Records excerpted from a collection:

⟨

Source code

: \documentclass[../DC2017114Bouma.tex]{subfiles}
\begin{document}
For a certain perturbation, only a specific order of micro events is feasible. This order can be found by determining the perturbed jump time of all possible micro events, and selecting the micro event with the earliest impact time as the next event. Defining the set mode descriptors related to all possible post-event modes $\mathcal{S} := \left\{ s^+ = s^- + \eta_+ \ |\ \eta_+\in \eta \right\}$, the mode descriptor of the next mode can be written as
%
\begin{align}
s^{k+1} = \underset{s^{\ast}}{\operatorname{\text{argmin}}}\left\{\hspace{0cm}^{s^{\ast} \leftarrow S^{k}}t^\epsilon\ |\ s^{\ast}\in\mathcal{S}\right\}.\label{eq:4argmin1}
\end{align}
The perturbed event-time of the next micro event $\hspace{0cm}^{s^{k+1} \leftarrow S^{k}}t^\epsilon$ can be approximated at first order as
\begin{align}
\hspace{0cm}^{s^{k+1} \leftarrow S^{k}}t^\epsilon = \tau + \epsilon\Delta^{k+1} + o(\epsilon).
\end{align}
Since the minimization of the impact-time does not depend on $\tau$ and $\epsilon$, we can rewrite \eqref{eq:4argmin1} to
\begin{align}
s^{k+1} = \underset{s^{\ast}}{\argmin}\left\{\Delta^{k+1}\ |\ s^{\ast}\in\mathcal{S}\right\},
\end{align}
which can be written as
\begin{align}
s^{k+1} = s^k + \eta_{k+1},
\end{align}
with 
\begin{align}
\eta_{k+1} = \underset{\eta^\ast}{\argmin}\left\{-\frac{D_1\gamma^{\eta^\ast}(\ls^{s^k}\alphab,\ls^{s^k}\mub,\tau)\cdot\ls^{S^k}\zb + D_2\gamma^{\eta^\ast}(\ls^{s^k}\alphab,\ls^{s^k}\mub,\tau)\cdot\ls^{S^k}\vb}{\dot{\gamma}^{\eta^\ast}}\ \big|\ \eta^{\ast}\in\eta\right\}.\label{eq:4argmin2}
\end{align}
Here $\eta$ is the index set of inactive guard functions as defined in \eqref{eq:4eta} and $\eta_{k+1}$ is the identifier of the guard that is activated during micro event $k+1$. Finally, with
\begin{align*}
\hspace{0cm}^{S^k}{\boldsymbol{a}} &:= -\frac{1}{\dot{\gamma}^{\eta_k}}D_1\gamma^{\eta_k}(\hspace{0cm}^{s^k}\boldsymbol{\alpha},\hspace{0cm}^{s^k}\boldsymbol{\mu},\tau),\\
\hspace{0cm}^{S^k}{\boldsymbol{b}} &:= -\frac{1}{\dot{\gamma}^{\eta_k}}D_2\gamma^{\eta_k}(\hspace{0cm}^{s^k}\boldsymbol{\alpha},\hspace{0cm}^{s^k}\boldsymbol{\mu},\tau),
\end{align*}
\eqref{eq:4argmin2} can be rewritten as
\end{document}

⟩

Write out the full set of records exactly as given.

Source code

: \documentclass[../DC2017114Bouma.tex]{subfiles}
\begin{document}
For a certain perturbation, only a specific order of micro events is feasible. This order can be found by determining the perturbed jump time of all possible micro events, and selecting the micro event with the earliest impact time as the next event. Defining the set mode descriptors related to all possible post-event modes $\mathcal{S} := \left\{ s^+ = s^- + \eta_+ \ |\ \eta_+\in \eta \right\}$, the mode descriptor of the next mode can be written as
%
\begin{align}
s^{k+1} = \underset{s^{\ast}}{\operatorname{\text{argmin}}}\left\{\hspace{0cm}^{s^{\ast} \leftarrow S^{k}}t^\epsilon\ |\ s^{\ast}\in\mathcal{S}\right\}.\label{eq:4argmin1}
\end{align}
The perturbed event-time of the next micro event $\hspace{0cm}^{s^{k+1} \leftarrow S^{k}}t^\epsilon$ can be approximated at first order as
\begin{align}
\hspace{0cm}^{s^{k+1} \leftarrow S^{k}}t^\epsilon = \tau + \epsilon\Delta^{k+1} + o(\epsilon).
\end{align}
Since the minimization of the impact-time does not depend on $\tau$ and $\epsilon$, we can rewrite \eqref{eq:4argmin1} to
\begin{align}
s^{k+1} = \underset{s^{\ast}}{\argmin}\left\{\Delta^{k+1}\ |\ s^{\ast}\in\mathcal{S}\right\},
\end{align}
which can be written as
\begin{align}
s^{k+1} = s^k + \eta_{k+1},
\end{align}
with 
\begin{align}
\eta_{k+1} = \underset{\eta^\ast}{\argmin}\left\{-\frac{D_1\gamma^{\eta^\ast}(\ls^{s^k}\alphab,\ls^{s^k}\mub,\tau)\cdot\ls^{S^k}\zb + D_2\gamma^{\eta^\ast}(\ls^{s^k}\alphab,\ls^{s^k}\mub,\tau)\cdot\ls^{S^k}\vb}{\dot{\gamma}^{\eta^\ast}}\ \big|\ \eta^{\ast}\in\eta\right\}.\label{eq:4argmin2}
\end{align}
Here $\eta$ is the index set of inactive guard functions as defined in \eqref{eq:4eta} and $\eta_{k+1}$ is the identifier of the guard that is activated during micro event $k+1$. Finally, with
\begin{align*}
\hspace{0cm}^{S^k}{\boldsymbol{a}} &:= -\frac{1}{\dot{\gamma}^{\eta_k}}D_1\gamma^{\eta_k}(\hspace{0cm}^{s^k}\boldsymbol{\alpha},\hspace{0cm}^{s^k}\boldsymbol{\mu},\tau),\\
\hspace{0cm}^{S^k}{\boldsymbol{b}} &:= -\frac{1}{\dot{\gamma}^{\eta_k}}D_2\gamma^{\eta_k}(\hspace{0cm}^{s^k}\boldsymbol{\alpha},\hspace{0cm}^{s^k}\boldsymbol{\mu},\tau),
\end{align*}
\eqref{eq:4argmin2} can be rewritten as
\end{document}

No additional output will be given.